Pedigree of the family with the SMARCE1 mutation. Current age is mentioned below the square/circle. + = mutation positive, − = mutation negative. Solid black = CCM patient, age of detection of CCM is mentioned below the current age. Solid white = clinically asymptomatic.? = testing not started yet
Discussion
This case report shows further evidence for the role of SMARCE1 mutations in the etiology of clear cell meningiomas. We address here the following questions: why to screen, who to screen, what to screen and how to screen in afflicted families and discuss the difficulties in determining what is the best practice.
Why to screen?
Early detection of meningiomas is of highest importance to prevent damage of surrounding tissue and dissemination. It also enhances the chance of total radical resection. For childhood and adolescent meningiomas, the extent of the initial surgical resection is the strongest independent prognostic factor [15]. Radical neurosurgical resection of very large tumors in eloquent areas may be more hazardous to the patient with a greater chance of (transient) post-operative morbidity, as illustrated in our case. Clear cell meningiomas tend to behave more aggressively and have a tendency to recur and metastasize, making it even more paramount to discover this type as early as possible [12]. Unfortunately, meningiomas frequently cause symptoms late, only after they have grown slowly to a large size. The mass effect of the lesion on the environment finally creates symptoms, like in our patient. This may interfere with early detection. Screening in high-risk groups could therefore be beneficial.
Who to screen?
Patients that have been treated for a meningioma will remain in follow-up for several years but are discharged thereafter because the risk of recurrence will decline. However, patients with a history of a SMARCE1-related meningioma will probably remain at a higher risk for further CCMs, particularly if female. This makes them a possible high-risk group for which a long-term follow-up schedule might be beneficial. It is currently unknown whether the risk for CCMs remains increased during the rest of the lifetime or decreases substantially after a certain age, as in NF2 where the risk for new tumors declines with older age [16]. We believe that long-term screening is advisable until we have more knowledge on this.

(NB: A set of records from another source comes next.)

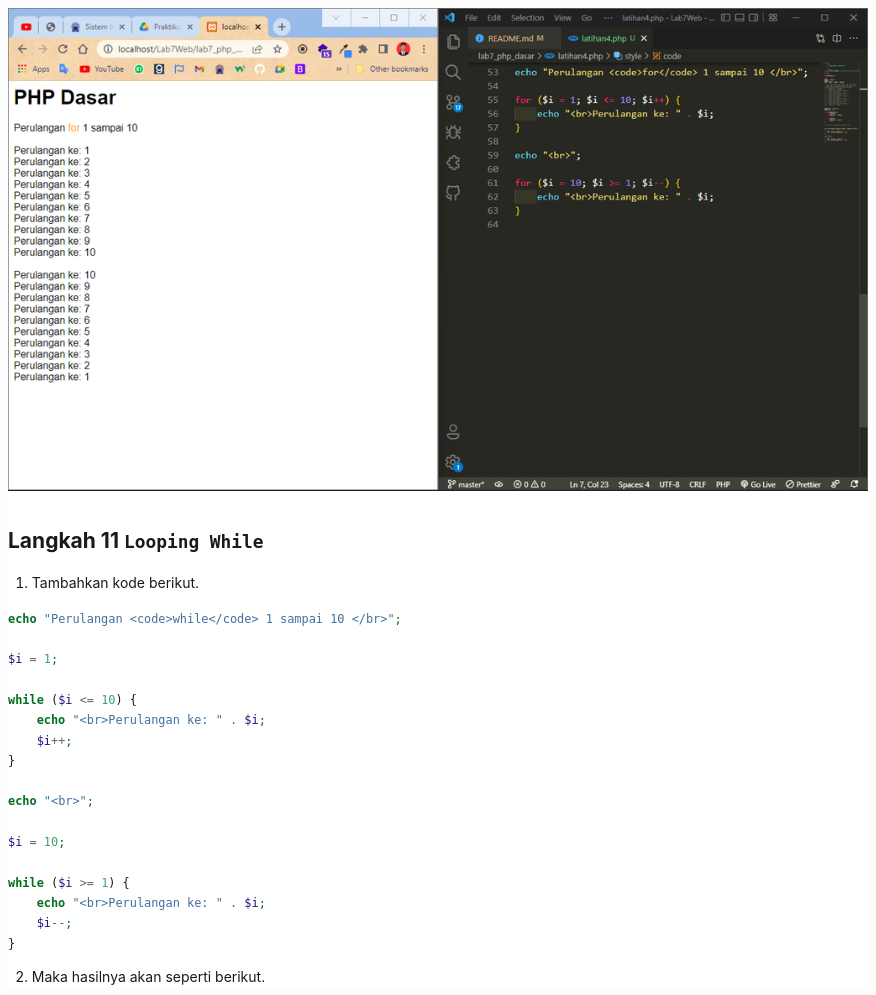 ![result](img/ss_php8.png)

## Langkah 11 `Looping While`
1. Tambahkan kode berikut.

```php
echo "Perulangan <code>while</code> 1 sampai 10 </br>";

$i = 1;

while ($i <= 10) {
    echo "<br>Perulangan ke: " . $i;
    $i++;
}

echo "<br>";

$i = 10;

while ($i >= 1) {
    echo "<br>Perulangan ke: " . $i;
    $i--;
}
```

2. Maka hasilnya akan seperti berikut.
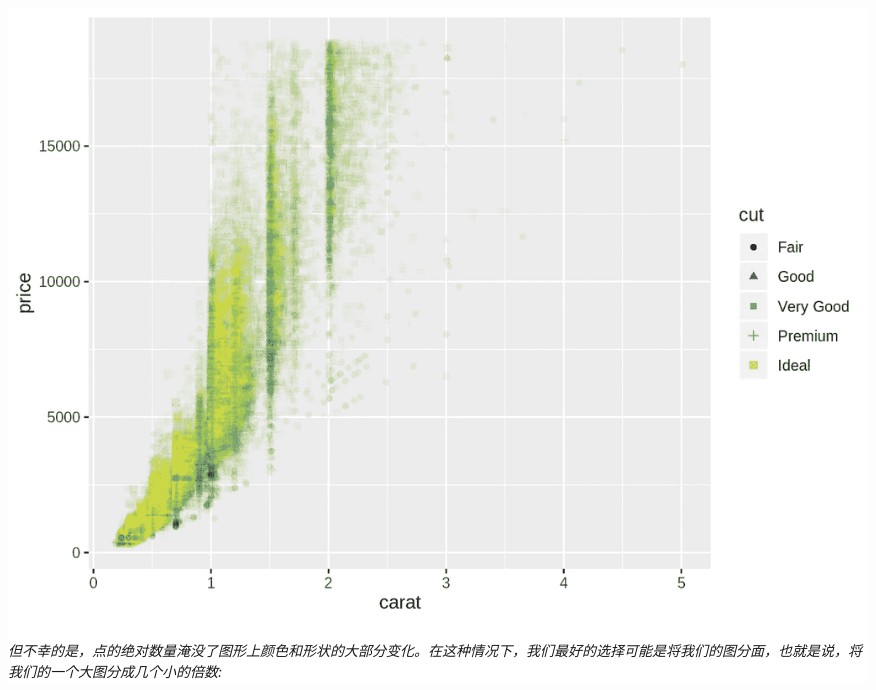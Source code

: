 *![](img/53d1be1eddfd0212c66aa00b7566c313.png)*

*但不幸的是，点的绝对数量淹没了图形上颜色和形状的大部分变化。在这种情况下，我们最好的选择可能是将我们的图分面，也就是说，将我们的一个大图分成几个小的倍数:*

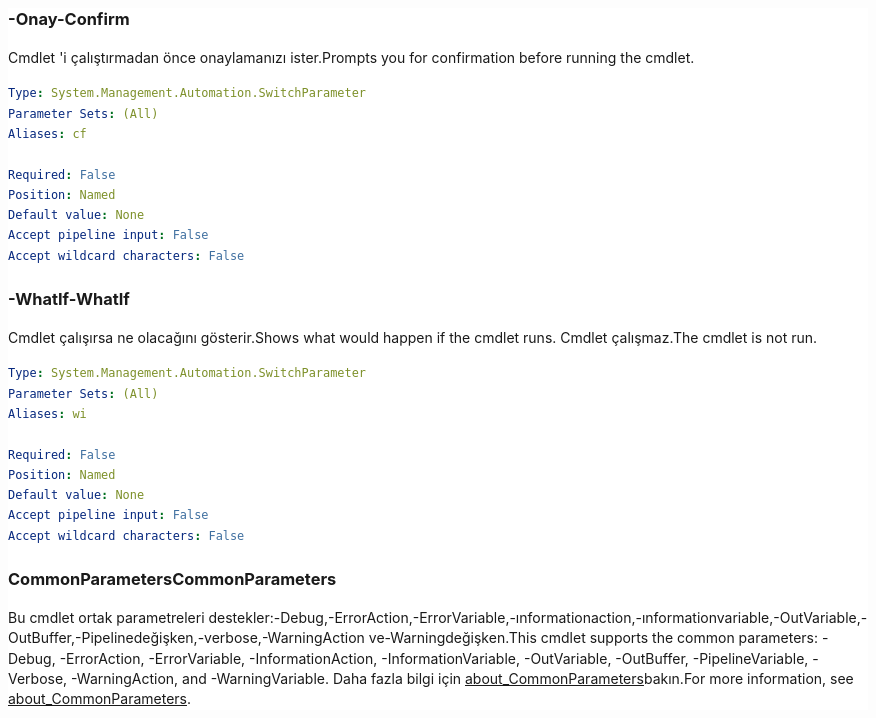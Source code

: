 ### <span data-ttu-id="1fc7f-128">-Onay</span><span class="sxs-lookup"><span data-stu-id="1fc7f-128">-Confirm</span></span>
<span data-ttu-id="1fc7f-129">Cmdlet 'i çalıştırmadan önce onaylamanızı ister.</span><span class="sxs-lookup"><span data-stu-id="1fc7f-129">Prompts you for confirmation before running the cmdlet.</span></span>

```yaml
Type: System.Management.Automation.SwitchParameter
Parameter Sets: (All)
Aliases: cf

Required: False
Position: Named
Default value: None
Accept pipeline input: False
Accept wildcard characters: False
```

### <span data-ttu-id="1fc7f-130">-WhatIf</span><span class="sxs-lookup"><span data-stu-id="1fc7f-130">-WhatIf</span></span>
<span data-ttu-id="1fc7f-131">Cmdlet çalışırsa ne olacağını gösterir.</span><span class="sxs-lookup"><span data-stu-id="1fc7f-131">Shows what would happen if the cmdlet runs.</span></span>
<span data-ttu-id="1fc7f-132">Cmdlet çalışmaz.</span><span class="sxs-lookup"><span data-stu-id="1fc7f-132">The cmdlet is not run.</span></span>

```yaml
Type: System.Management.Automation.SwitchParameter
Parameter Sets: (All)
Aliases: wi

Required: False
Position: Named
Default value: None
Accept pipeline input: False
Accept wildcard characters: False
```

### <span data-ttu-id="1fc7f-133">CommonParameters</span><span class="sxs-lookup"><span data-stu-id="1fc7f-133">CommonParameters</span></span>
<span data-ttu-id="1fc7f-134">Bu cmdlet ortak parametreleri destekler:-Debug,-ErrorAction,-ErrorVariable,-ınformationaction,-ınformationvariable,-OutVariable,-OutBuffer,-Pipelinedeğişken,-verbose,-WarningAction ve-Warningdeğişken.</span><span class="sxs-lookup"><span data-stu-id="1fc7f-134">This cmdlet supports the common parameters: -Debug, -ErrorAction, -ErrorVariable, -InformationAction, -InformationVariable, -OutVariable, -OutBuffer, -PipelineVariable, -Verbose, -WarningAction, and -WarningVariable.</span></span> <span data-ttu-id="1fc7f-135">Daha fazla bilgi için [about_CommonParameters](http://go.microsoft.com/fwlink/?LinkID=113216)bakın.</span><span class="sxs-lookup"><span data-stu-id="1fc7f-135">For more information, see [about_CommonParameters](http://go.microsoft.com/fwlink/?LinkID=113216).</span></span>
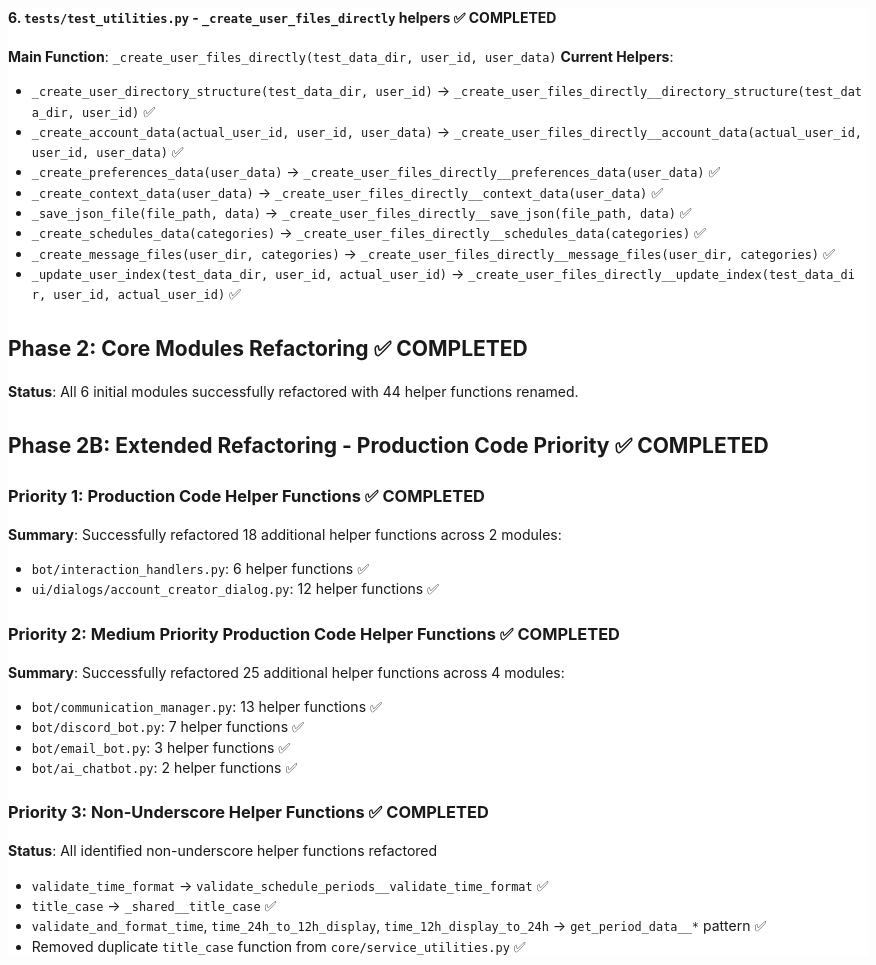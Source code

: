 #### 6. `tests/test_utilities.py` - `_create_user_files_directly` helpers ✅ **COMPLETED**
**Main Function**: `_create_user_files_directly(test_data_dir, user_id, user_data)`
**Current Helpers**:
- `_create_user_directory_structure(test_data_dir, user_id)` → `_create_user_files_directly__directory_structure(test_data_dir, user_id)` ✅
- `_create_account_data(actual_user_id, user_id, user_data)` → `_create_user_files_directly__account_data(actual_user_id, user_id, user_data)` ✅
- `_create_preferences_data(user_data)` → `_create_user_files_directly__preferences_data(user_data)` ✅
- `_create_context_data(user_data)` → `_create_user_files_directly__context_data(user_data)` ✅
- `_save_json_file(file_path, data)` → `_create_user_files_directly__save_json(file_path, data)` ✅
- `_create_schedules_data(categories)` → `_create_user_files_directly__schedules_data(categories)` ✅
- `_create_message_files(user_dir, categories)` → `_create_user_files_directly__message_files(user_dir, categories)` ✅
- `_update_user_index(test_data_dir, user_id, actual_user_id)` → `_create_user_files_directly__update_index(test_data_dir, user_id, actual_user_id)` ✅

## Phase 2: Core Modules Refactoring ✅ **COMPLETED**

**Status**: All 6 initial modules successfully refactored with 44 helper functions renamed.

## Phase 2B: Extended Refactoring - Production Code Priority ✅ **COMPLETED**

### **Priority 1: Production Code Helper Functions** ✅ **COMPLETED**

**Summary**: Successfully refactored 18 additional helper functions across 2 modules:
- `bot/interaction_handlers.py`: 6 helper functions ✅
- `ui/dialogs/account_creator_dialog.py`: 12 helper functions ✅

### **Priority 2: Medium Priority Production Code Helper Functions** ✅ **COMPLETED**

**Summary**: Successfully refactored 25 additional helper functions across 4 modules:
- `bot/communication_manager.py`: 13 helper functions ✅
- `bot/discord_bot.py`: 7 helper functions ✅  
- `bot/email_bot.py`: 3 helper functions ✅
- `bot/ai_chatbot.py`: 2 helper functions ✅

### **Priority 3: Non-Underscore Helper Functions** ✅ **COMPLETED**

**Status**: All identified non-underscore helper functions refactored
- `validate_time_format` → `validate_schedule_periods__validate_time_format` ✅
- `title_case` → `_shared__title_case` ✅
- `validate_and_format_time`, `time_24h_to_12h_display`, `time_12h_display_to_24h` → `get_period_data__*` pattern ✅
- Removed duplicate `title_case` function from `core/service_utilities.py` ✅
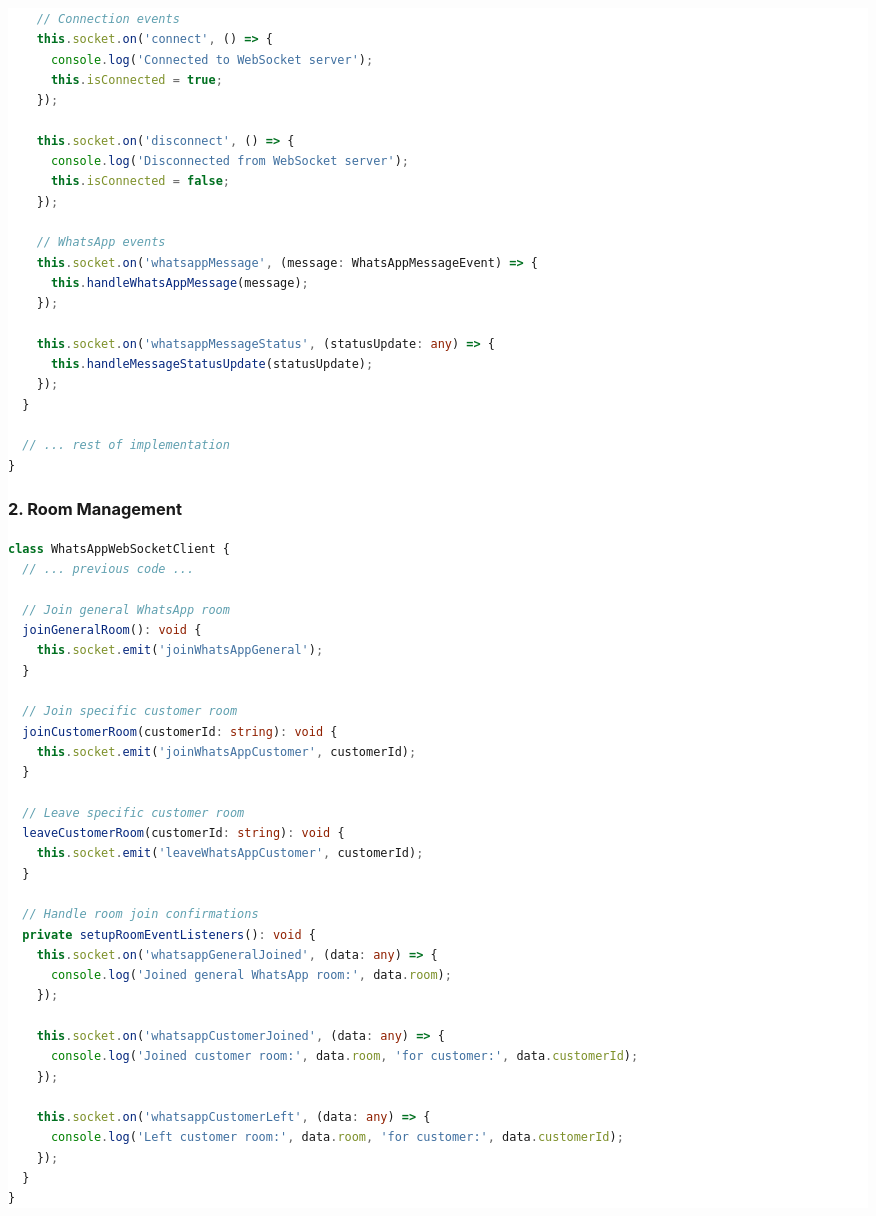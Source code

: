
 ```typescript
    // Connection events
    this.socket.on('connect', () => {
      console.log('Connected to WebSocket server');
      this.isConnected = true;
    });

    this.socket.on('disconnect', () => {
      console.log('Disconnected from WebSocket server');
      this.isConnected = false;
    });

    // WhatsApp events
    this.socket.on('whatsappMessage', (message: WhatsAppMessageEvent) => {
      this.handleWhatsAppMessage(message);
    });

    this.socket.on('whatsappMessageStatus', (statusUpdate: any) => {
      this.handleMessageStatusUpdate(statusUpdate);
    });
  }

  // ... rest of implementation
}
```

### 2. Room Management

```typescript
class WhatsAppWebSocketClient {
  // ... previous code ...

  // Join general WhatsApp room
  joinGeneralRoom(): void {
    this.socket.emit('joinWhatsAppGeneral');
  }

  // Join specific customer room
  joinCustomerRoom(customerId: string): void {
    this.socket.emit('joinWhatsAppCustomer', customerId);
  }

  // Leave specific customer room
  leaveCustomerRoom(customerId: string): void {
    this.socket.emit('leaveWhatsAppCustomer', customerId);
  }

  // Handle room join confirmations
  private setupRoomEventListeners(): void {
    this.socket.on('whatsappGeneralJoined', (data: any) => {
      console.log('Joined general WhatsApp room:', data.room);
    });

    this.socket.on('whatsappCustomerJoined', (data: any) => {
      console.log('Joined customer room:', data.room, 'for customer:', data.customerId);
    });

    this.socket.on('whatsappCustomerLeft', (data: any) => {
      console.log('Left customer room:', data.room, 'for customer:', data.customerId);
    });
  }
}
```
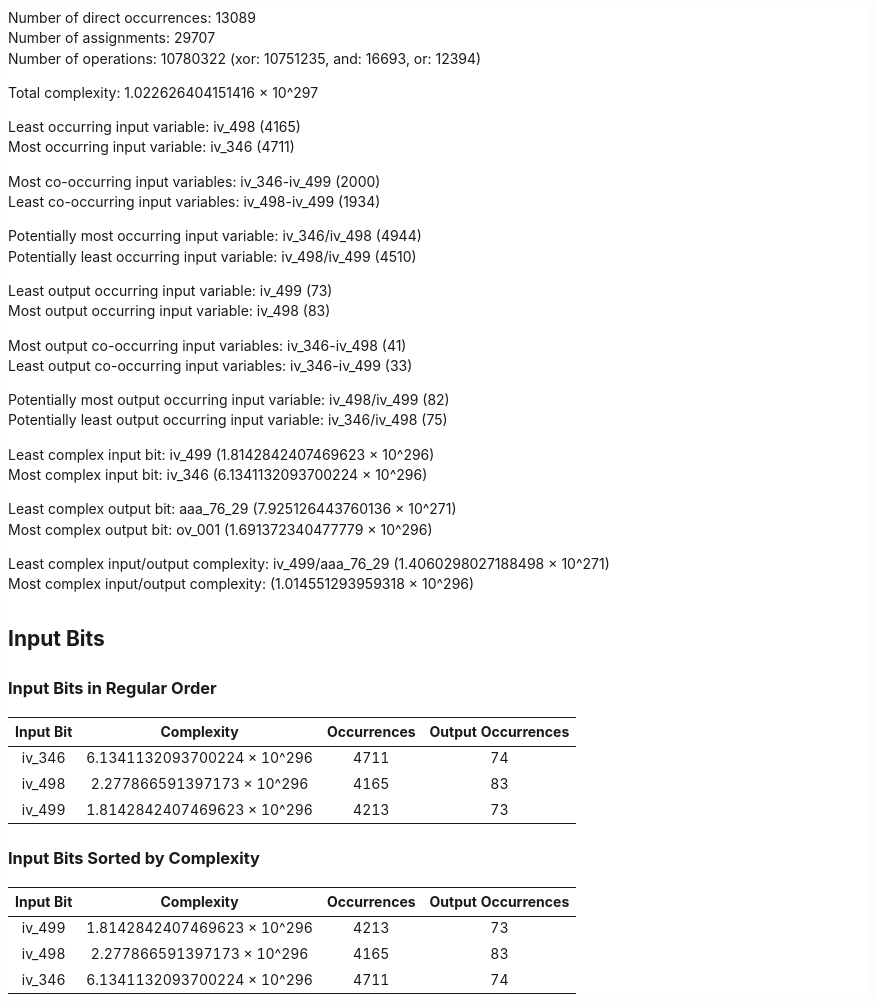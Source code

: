 Number of direct occurrences: 13089  
Number of assignments: 29707  
Number of operations: 10780322
(xor: 10751235,
and: 16693,
or: 12394)

Total complexity: 1.022626404151416 × 10^297

Least occurring input variable: iv_498 (4165)  
Most occurring input variable: iv_346 (4711)

Most co-occurring input variables: iv_346-iv_499 (2000)  
Least co-occurring input variables: iv_498-iv_499 (1934)

Potentially most occurring input variable: iv_346/iv_498 (4944)  
Potentially least occurring input variable: iv_498/iv_499 (4510)

Least output occurring input variable: iv_499 (73)  
Most output occurring input variable: iv_498 (83)

Most output co-occurring input variables: iv_346-iv_498 (41)  
Least output co-occurring input variables: iv_346-iv_499 (33)

Potentially most output occurring input variable: iv_498/iv_499 (82)  
Potentially least output occurring input variable: iv_346/iv_498 (75)

Least complex input bit: iv_499 (1.8142842407469623 × 10^296)  
Most complex input bit: iv_346 (6.1341132093700224 × 10^296)

Least complex output bit: aaa_76_29 (7.925126443760136 × 10^271)  
Most complex output bit: ov_001 (1.691372340477779 × 10^296)

Least complex input/output complexity: iv_499/aaa_76_29 (1.4060298027188498 × 10^271)  
Most complex input/output complexity:  (1.014551293959318 × 10^296)

## Input Bits

### Input Bits in Regular Order

| Input Bit | Complexity | Occurrences | Output Occurrences |
|:---------:|:----------:|:-----------:|:------------------:|
| iv_346 | 6.1341132093700224 × 10^296 | 4711 | 74 |
| iv_498 | 2.277866591397173 × 10^296 | 4165 | 83 |
| iv_499 | 1.8142842407469623 × 10^296 | 4213 | 73 |

### Input Bits Sorted by Complexity

| Input Bit | Complexity | Occurrences | Output Occurrences |
|:---------:|:----------:|:-----------:|:------------------:|
| iv_499 | 1.8142842407469623 × 10^296 | 4213 | 73 |
| iv_498 | 2.277866591397173 × 10^296 | 4165 | 83 |
| iv_346 | 6.1341132093700224 × 10^296 | 4711 | 74 |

Carrier family members could constitute a second high-risk group for CCMs. Presymptomatic testing of family members after genetic counseling can be beneficial because it allows for justified screening and early tumor detection in carriers. However, genetic counseling is complicated by the fact that the penetrance of the disease and the lifetime risk for CCMs are unknown at the moment. Moreover, no established guideline is available providing a screening advice. Penetrance of the disease could be overestimated based on current literature, as only a few families have been described so far with probably a detection bias towards families with more than one patient. Several asymptomatic carriers of different ages and gender were detected in the family reported here. Incomplete penetrance for meningiomas in SMARCE1 mutation- positive families was shown before by Smith et al. They found three asymptomatic male carriers, aged 17, 71, and middle age, coming from three different families with more than one meningioma patient [13, 14].
What to screen?
There is no certainty about the complete tumor spectrum of this tumor syndrome as of yet. We know from other autosomal dominant hereditary cancer predisposition syndromes that tumors can arise in different and distinct tissue types, for example, in Lynch syndrome and Von Hippel Lindau syndrome [17, 18]. In those diseases, the problem is bi-allelic shutdown of a tumor suppressor gene within the tumor tissue. It apparently depends on the nature of the exact tumor suppressor gene, which types of tissues will be at risk for tumor formation. The evidence of the few cases of SMARCE1-related CCMs that have been published so far, together with the evidence of the patient reported here, shows that the SMARCE1 gene also acts as a tumor suppressor gene [13]. In the clear cell meningiomas, there is a second hit causing inactivation of the wild-type allele [14]. So far, no other tumor types than spinal and intracranial CCMs have been described in SMARCE1-positive patients. Strategic gathering of patient and family data can help determine if we need to be on the lookout for other types of tumors in carriers, and further knowledge is needed to better understand why loss of SMARCE1 expression specifically leads to CCMs. For now, we propose to screen for spinal and intracranial CCMs only. Raffalli-Ebezant et al. reported on a carrier female who appeared to have multiple, asymptomatic spinal lesions in keeping with intradural meningiomas [11]. This suggests that multiple tumors can be present and screening of the whole brain and spine is advisable.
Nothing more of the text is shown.